# [Solved] Partitiontype 83 vs fd

## snilsson

I have a raid 5 setup and was thinking of replcing the disks with larger ones. When planning what to do I realized that the disks where partitions with partitiontype 83 (Linux). Obviously that is at least ok, I am not letting the kernel automount them anyway. 

But would it be better to use partitiontype fd (Linux raid auto) instead? 

If so can I change the type without major risk/problem?Last edited by snilsson on Fri Feb 05, 2010 2:31 pm; edited 1 time in total

----------

## eccerr0r

It's ok to change it as far as I know, it's just a flag in the partition table and it appears that it's not used when scanning for md disks - I've done this in the past on partitions I forgot to mark as autodetect.  If it works, don't change it.  It's not necessary, mdadm will read superblocks anyway.
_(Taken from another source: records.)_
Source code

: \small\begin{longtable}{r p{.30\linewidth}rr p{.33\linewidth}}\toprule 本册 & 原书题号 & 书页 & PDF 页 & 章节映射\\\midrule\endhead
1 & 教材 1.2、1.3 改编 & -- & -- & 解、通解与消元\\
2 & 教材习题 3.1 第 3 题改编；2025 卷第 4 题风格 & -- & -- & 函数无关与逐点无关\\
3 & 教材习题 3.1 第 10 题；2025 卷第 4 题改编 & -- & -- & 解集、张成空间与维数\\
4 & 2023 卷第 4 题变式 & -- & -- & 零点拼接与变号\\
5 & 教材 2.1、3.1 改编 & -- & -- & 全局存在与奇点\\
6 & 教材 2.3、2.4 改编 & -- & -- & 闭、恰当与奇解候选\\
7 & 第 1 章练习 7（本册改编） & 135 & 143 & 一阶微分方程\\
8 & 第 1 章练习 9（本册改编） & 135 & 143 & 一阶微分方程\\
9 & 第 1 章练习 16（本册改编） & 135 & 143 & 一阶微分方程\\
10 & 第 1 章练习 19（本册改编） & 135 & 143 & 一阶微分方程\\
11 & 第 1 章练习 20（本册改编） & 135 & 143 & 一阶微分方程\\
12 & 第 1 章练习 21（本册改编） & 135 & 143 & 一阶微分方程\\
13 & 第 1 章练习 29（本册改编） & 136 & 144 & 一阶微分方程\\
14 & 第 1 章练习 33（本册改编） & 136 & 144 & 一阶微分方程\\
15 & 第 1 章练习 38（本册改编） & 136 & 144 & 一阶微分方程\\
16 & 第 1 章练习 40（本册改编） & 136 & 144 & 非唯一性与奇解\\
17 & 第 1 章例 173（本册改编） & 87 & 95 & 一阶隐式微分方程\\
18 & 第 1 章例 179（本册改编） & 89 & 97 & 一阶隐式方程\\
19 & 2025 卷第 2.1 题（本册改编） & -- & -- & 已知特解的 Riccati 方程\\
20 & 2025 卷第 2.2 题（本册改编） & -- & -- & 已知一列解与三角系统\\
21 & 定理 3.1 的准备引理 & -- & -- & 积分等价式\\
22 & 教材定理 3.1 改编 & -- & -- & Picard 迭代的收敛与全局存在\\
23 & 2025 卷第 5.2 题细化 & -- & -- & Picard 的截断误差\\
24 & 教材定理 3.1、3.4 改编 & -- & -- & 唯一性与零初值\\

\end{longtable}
If you want to have it autodetect in the future you might want to change it.

----------

## cyrillic

"type fd" partitions are needed if you want your rootfs to be on the array, and you don't use an initrd to assemble the array.

Since your rootfs is not on the array, the partition type does not matter.

----------

## snilsson

Thanks for the advises, I will leave it at 83 then.

So just to check, the basic procedure of replacing the disks is to add the larger ones one by one and resync the array for each. Then when the HW is in place I can resize the raid partitions or should I make the larger partition before adding the drive to the array.

Or maybe I should simply create a fresh new array with the new discs and just dd the data from the old to the new..

----------